Entre temps, j’avais embauché Camille en tant qu’assistante pour gérer toutes les tâches administratives, tout ce qui ne concernait pas la réalisation de ma mission en tant que tel. Nous nous sommes retrouvés avec du temps libre et l’envie de créer quelque chose de nouveau. J’ai décidé de créer Thriès en septembre 2019 afin de pouvoir alléger la charge mentale des entrepreneurs, comme ce que Camille faisait pour moi. Nous avons fait le choix de faire appel à beaucoup de prestataires (une trentaine au total) pour créer la société, chacun nous apportant ce qu’il savait faire de mieux. Mélanie est venue étoffer l’équipe début mars et la soirée de lancement de Thriès a eu lieu le 5 mars. 10 jours après, la France était confinée.

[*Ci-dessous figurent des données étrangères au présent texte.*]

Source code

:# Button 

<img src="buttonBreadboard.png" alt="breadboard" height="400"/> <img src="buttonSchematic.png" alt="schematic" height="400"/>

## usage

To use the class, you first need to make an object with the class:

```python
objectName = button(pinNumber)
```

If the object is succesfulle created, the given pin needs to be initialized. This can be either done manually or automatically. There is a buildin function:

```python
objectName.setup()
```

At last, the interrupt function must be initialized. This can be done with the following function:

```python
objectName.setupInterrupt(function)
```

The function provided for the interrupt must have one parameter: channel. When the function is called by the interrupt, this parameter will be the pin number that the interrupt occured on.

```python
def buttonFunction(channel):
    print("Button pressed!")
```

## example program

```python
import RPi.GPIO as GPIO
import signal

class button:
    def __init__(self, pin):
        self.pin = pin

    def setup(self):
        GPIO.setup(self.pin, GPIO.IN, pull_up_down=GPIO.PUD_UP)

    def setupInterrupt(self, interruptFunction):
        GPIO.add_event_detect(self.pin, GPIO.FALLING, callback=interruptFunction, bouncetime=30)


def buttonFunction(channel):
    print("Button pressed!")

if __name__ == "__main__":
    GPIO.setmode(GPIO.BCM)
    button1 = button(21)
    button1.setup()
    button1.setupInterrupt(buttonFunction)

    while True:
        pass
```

* SSII : Société de services et d’ingénierie en informatique, ce type de société de prestation propose à ses clients les services de spécialistes de l’informatique pour des missions plus ou moins longues.

** DSI : directeur des services informatiques.

Quel effet la crise actuelle a-t-elle eu sur Thriès ? Quelle organisation as-tu mise en place ?

Ça a tout stoppé net. Nous lancions une activité prometteuse et avions de nombreux prospects très enthousiastes. J’ai mis mes salariées au chômage partiel en réduisant beaucoup leur temps de travail. De mon côté, j’ai repris mon activité de consultant en résolution de problèmes auprès de grandes entreprises afin de faire rentrer de l’argent dans la société. Cependant, mon équipe est prête à faire face immédiatement à un surcroît de travail si nous trouvons de nouveaux clients.
Nous avons perdu plusieurs mois dans notre plan de développement sachant que nous estimons que dans un contexte normal il se passe en moyenne 2 mois entre le premier contact avec un futur client et la signature effective d’un contrat. 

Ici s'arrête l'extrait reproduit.